* [Work order]: Report each line below that carries the word "Since".

(Source texts of formatted documents)
•••

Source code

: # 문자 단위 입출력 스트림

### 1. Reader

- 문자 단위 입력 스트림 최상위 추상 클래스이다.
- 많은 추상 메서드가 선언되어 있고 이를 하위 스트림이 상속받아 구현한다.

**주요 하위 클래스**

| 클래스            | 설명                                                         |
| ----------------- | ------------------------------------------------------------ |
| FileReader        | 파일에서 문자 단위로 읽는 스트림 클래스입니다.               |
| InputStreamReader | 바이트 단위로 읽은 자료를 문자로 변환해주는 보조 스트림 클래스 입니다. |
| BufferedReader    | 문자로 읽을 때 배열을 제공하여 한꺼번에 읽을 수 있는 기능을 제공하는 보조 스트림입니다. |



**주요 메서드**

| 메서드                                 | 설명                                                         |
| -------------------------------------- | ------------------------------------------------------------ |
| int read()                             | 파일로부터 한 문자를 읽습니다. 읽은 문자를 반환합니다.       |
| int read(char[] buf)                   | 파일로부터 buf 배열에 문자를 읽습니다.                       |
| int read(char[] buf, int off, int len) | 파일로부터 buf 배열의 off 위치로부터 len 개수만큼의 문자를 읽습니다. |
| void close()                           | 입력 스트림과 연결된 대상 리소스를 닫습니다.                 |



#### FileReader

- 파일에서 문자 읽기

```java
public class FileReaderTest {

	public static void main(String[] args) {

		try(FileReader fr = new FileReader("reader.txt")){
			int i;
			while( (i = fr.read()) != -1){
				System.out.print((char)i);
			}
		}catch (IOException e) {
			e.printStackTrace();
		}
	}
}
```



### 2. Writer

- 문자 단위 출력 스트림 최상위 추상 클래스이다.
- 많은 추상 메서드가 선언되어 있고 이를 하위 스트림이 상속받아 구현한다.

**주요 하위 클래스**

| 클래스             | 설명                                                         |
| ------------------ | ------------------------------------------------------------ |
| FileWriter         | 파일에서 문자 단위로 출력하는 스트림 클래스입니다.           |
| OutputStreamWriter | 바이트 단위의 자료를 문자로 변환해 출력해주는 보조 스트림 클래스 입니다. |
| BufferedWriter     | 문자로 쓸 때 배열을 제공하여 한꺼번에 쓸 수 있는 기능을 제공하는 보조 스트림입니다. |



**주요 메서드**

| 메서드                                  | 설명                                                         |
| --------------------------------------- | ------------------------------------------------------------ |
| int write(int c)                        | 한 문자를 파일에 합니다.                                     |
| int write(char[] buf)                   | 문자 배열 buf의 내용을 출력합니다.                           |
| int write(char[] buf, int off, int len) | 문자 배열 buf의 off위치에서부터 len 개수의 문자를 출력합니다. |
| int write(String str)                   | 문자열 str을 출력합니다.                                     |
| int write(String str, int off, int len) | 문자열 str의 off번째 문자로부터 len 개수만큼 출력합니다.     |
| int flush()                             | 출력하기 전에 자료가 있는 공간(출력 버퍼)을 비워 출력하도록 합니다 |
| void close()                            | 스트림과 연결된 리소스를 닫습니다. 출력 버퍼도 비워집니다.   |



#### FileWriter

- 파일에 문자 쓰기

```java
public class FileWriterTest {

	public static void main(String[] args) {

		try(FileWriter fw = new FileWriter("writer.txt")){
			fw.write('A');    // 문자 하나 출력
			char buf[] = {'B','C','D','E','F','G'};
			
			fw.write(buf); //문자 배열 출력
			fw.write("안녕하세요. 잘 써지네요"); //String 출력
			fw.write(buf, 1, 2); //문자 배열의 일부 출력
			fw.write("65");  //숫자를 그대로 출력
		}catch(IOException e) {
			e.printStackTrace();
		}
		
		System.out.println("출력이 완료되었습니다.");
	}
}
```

•••

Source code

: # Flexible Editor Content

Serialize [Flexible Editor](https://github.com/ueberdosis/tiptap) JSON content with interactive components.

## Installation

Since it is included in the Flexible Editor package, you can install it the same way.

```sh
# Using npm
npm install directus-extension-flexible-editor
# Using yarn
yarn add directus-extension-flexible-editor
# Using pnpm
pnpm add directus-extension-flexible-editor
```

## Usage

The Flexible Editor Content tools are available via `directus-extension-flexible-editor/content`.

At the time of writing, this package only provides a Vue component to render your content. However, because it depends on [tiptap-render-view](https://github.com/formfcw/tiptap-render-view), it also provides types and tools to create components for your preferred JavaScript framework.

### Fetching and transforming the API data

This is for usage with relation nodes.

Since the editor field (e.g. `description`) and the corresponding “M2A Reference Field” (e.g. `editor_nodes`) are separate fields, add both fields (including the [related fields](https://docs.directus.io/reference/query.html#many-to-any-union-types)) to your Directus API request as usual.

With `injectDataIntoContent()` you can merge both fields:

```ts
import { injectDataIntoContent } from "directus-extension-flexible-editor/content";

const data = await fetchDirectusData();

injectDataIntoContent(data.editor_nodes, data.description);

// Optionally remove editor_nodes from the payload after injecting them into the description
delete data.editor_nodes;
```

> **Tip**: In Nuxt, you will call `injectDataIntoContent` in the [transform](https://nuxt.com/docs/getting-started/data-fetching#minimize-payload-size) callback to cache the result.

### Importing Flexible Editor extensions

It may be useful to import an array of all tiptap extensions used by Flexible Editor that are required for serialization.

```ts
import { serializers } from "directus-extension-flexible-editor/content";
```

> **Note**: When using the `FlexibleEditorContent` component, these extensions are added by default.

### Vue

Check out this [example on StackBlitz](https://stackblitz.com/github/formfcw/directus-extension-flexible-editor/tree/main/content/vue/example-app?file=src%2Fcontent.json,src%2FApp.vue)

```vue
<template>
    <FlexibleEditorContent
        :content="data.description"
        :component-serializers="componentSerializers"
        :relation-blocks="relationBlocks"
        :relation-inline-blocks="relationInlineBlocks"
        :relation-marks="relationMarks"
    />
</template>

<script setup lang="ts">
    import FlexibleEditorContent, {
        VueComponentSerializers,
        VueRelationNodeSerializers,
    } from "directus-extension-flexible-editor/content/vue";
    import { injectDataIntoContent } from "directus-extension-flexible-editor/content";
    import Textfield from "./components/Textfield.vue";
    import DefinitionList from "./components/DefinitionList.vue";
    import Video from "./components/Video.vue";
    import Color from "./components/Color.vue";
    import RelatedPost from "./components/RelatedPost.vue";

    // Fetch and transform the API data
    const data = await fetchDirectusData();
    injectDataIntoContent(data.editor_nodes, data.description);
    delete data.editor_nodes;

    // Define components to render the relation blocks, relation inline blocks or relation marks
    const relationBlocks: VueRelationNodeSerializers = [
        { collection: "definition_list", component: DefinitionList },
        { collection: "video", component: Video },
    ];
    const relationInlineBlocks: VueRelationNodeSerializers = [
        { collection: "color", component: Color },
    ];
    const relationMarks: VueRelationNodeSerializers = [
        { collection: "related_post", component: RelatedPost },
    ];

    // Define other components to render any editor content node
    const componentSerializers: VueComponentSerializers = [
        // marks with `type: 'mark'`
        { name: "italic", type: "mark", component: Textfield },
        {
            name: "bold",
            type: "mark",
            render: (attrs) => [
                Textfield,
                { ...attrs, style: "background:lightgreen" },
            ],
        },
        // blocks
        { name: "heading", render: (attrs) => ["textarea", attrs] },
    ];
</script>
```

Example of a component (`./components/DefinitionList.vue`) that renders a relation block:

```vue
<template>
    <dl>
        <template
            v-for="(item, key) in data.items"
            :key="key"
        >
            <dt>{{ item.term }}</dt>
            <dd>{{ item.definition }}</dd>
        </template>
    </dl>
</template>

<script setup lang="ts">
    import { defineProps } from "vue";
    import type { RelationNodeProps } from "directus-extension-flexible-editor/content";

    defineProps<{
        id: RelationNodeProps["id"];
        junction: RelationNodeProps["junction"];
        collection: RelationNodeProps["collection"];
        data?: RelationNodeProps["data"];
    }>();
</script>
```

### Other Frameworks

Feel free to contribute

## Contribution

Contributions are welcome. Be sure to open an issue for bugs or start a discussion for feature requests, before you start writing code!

•••

* [Solution for this exercise]:
Since it is included in the Flexible Editor package, you can install it the same way.
Since the editor field (e.g. `description`) and the corresponding “M2A Reference Field” (e.g. `editor_nodes`) are separate fields, add both fields (including the [related fields](https://docs.directus.io/reference/query.html#many-to-any-union-types)) to your Directus API request as usual.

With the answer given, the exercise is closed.